Entries provided:
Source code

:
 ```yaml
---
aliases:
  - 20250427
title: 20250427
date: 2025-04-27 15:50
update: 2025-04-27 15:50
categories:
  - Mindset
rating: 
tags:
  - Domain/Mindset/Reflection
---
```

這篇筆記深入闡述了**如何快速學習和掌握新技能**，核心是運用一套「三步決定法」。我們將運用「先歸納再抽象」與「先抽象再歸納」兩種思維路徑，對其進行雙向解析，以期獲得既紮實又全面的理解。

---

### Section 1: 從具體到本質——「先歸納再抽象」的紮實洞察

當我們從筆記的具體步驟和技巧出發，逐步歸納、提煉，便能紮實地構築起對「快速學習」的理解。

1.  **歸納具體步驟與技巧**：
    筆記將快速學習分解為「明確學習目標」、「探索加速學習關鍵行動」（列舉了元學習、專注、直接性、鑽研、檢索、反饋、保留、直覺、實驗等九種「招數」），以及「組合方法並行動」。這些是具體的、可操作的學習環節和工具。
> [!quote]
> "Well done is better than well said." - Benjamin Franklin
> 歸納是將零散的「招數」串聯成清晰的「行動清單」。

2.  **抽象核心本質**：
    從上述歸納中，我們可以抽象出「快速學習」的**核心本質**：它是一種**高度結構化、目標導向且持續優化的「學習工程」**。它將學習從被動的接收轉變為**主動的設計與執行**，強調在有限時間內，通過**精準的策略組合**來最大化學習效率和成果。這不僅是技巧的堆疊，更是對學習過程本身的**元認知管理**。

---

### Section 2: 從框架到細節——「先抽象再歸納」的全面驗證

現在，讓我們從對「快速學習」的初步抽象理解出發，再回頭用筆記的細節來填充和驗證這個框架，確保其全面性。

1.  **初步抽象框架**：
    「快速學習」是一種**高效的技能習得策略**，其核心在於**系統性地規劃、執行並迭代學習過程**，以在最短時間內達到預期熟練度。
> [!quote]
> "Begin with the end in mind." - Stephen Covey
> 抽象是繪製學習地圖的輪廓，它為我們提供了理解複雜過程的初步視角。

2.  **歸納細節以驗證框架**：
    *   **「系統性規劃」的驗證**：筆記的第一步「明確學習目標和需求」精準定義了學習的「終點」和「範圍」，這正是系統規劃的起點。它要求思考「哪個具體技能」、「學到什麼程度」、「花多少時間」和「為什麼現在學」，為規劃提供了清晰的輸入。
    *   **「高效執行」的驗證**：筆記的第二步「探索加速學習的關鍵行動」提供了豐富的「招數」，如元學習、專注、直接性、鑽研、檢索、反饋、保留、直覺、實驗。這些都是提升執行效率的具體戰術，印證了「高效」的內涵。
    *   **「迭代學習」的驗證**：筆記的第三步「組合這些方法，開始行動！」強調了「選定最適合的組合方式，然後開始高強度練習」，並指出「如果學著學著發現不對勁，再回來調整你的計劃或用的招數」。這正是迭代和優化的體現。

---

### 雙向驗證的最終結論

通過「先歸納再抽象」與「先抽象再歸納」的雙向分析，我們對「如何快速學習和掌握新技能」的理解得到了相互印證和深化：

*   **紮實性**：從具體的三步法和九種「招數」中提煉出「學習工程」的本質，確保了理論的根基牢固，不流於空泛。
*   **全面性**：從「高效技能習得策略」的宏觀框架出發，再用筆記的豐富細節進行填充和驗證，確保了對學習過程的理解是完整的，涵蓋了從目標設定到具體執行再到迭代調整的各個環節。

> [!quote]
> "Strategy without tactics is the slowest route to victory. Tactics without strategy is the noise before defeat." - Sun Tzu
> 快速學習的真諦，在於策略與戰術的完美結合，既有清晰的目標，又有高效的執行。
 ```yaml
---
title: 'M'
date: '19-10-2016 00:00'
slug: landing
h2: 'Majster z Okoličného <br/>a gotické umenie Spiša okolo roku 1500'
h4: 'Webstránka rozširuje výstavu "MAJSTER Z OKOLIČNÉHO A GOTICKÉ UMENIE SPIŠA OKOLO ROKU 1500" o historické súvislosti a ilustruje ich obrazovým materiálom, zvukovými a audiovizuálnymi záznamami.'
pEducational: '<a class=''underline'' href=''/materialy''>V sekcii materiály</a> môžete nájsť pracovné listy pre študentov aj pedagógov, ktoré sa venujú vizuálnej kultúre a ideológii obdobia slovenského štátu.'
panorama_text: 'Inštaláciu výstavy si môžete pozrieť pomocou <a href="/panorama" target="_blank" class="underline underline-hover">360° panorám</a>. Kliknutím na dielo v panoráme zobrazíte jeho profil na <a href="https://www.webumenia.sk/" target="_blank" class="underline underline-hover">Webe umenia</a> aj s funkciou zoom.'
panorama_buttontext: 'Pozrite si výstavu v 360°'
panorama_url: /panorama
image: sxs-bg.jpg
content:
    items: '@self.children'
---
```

What you need to do: Give back the entries exactly, so that each line matches the original.

Result of this task:
Source code

:
 ```yaml
---
aliases:
  - 20250427
title: 20250427
date: 2025-04-27 15:50
update: 2025-04-27 15:50
categories:
  - Mindset
rating: 
tags:
  - Domain/Mindset/Reflection
---
```

這篇筆記深入闡述了**如何快速學習和掌握新技能**，核心是運用一套「三步決定法」。我們將運用「先歸納再抽象」與「先抽象再歸納」兩種思維路徑，對其進行雙向解析，以期獲得既紮實又全面的理解。

---

### Section 1: 從具體到本質——「先歸納再抽象」的紮實洞察

當我們從筆記的具體步驟和技巧出發，逐步歸納、提煉，便能紮實地構築起對「快速學習」的理解。

1.  **歸納具體步驟與技巧**：
    筆記將快速學習分解為「明確學習目標」、「探索加速學習關鍵行動」（列舉了元學習、專注、直接性、鑽研、檢索、反饋、保留、直覺、實驗等九種「招數」），以及「組合方法並行動」。這些是具體的、可操作的學習環節和工具。
> [!quote]
> "Well done is better than well said." - Benjamin Franklin
> 歸納是將零散的「招數」串聯成清晰的「行動清單」。

2.  **抽象核心本質**：
    從上述歸納中，我們可以抽象出「快速學習」的**核心本質**：它是一種**高度結構化、目標導向且持續優化的「學習工程」**。它將學習從被動的接收轉變為**主動的設計與執行**，強調在有限時間內，通過**精準的策略組合**來最大化學習效率和成果。這不僅是技巧的堆疊，更是對學習過程本身的**元認知管理**。

---

### Section 2: 從框架到細節——「先抽象再歸納」的全面驗證

現在，讓我們從對「快速學習」的初步抽象理解出發，再回頭用筆記的細節來填充和驗證這個框架，確保其全面性。

1.  **初步抽象框架**：
    「快速學習」是一種**高效的技能習得策略**，其核心在於**系統性地規劃、執行並迭代學習過程**，以在最短時間內達到預期熟練度。
> [!quote]
> "Begin with the end in mind." - Stephen Covey
> 抽象是繪製學習地圖的輪廓，它為我們提供了理解複雜過程的初步視角。

2.  **歸納細節以驗證框架**：
    *   **「系統性規劃」的驗證**：筆記的第一步「明確學習目標和需求」精準定義了學習的「終點」和「範圍」，這正是系統規劃的起點。它要求思考「哪個具體技能」、「學到什麼程度」、「花多少時間」和「為什麼現在學」，為規劃提供了清晰的輸入。
    *   **「高效執行」的驗證**：筆記的第二步「探索加速學習的關鍵行動」提供了豐富的「招數」，如元學習、專注、直接性、鑽研、檢索、反饋、保留、直覺、實驗。這些都是提升執行效率的具體戰術，印證了「高效」的內涵。
    *   **「迭代學習」的驗證**：筆記的第三步「組合這些方法，開始行動！」強調了「選定最適合的組合方式，然後開始高強度練習」，並指出「如果學著學著發現不對勁，再回來調整你的計劃或用的招數」。這正是迭代和優化的體現。

---

### 雙向驗證的最終結論

通過「先歸納再抽象」與「先抽象再歸納」的雙向分析，我們對「如何快速學習和掌握新技能」的理解得到了相互印證和深化：

*   **紮實性**：從具體的三步法和九種「招數」中提煉出「學習工程」的本質，確保了理論的根基牢固，不流於空泛。
*   **全面性**：從「高效技能習得策略」的宏觀框架出發，再用筆記的豐富細節進行填充和驗證，確保了對學習過程的理解是完整的，涵蓋了從目標設定到具體執行再到迭代調整的各個環節。

> [!quote]
> "Strategy without tactics is the slowest route to victory. Tactics without strategy is the noise before defeat." - Sun Tzu
> 快速學習的真諦，在於策略與戰術的完美結合，既有清晰的目標，又有高效的執行。
 ```yaml
---
title: 'M'
date: '19-10-2016 00:00'
slug: landing
h2: 'Majster z Okoličného <br/>a gotické umenie Spiša okolo roku 1500'
h4: 'Webstránka rozširuje výstavu "MAJSTER Z OKOLIČNÉHO A GOTICKÉ UMENIE SPIŠA OKOLO ROKU 1500" o historické súvislosti a ilustruje ich obrazovým materiálom, zvukovými a audiovizuálnymi záznamami.'
pEducational: '<a class=''underline'' href=''/materialy''>V sekcii materiály</a> môžete nájsť pracovné listy pre študentov aj pedagógov, ktoré sa venujú vizuálnej kultúre a ideológii obdobia slovenského štátu.'
panorama_text: 'Inštaláciu výstavy si môžete pozrieť pomocou <a href="/panorama" target="_blank" class="underline underline-hover">360° panorám</a>. Kliknutím na dielo v panoráme zobrazíte jeho profil na <a href="https://www.webumenia.sk/" target="_blank" class="underline underline-hover">Webe umenia</a> aj s funkciou zoom.'
panorama_buttontext: 'Pozrite si výstavu v 360°'
panorama_url: /panorama
image: sxs-bg.jpg
content:
    items: '@self.children'
---
```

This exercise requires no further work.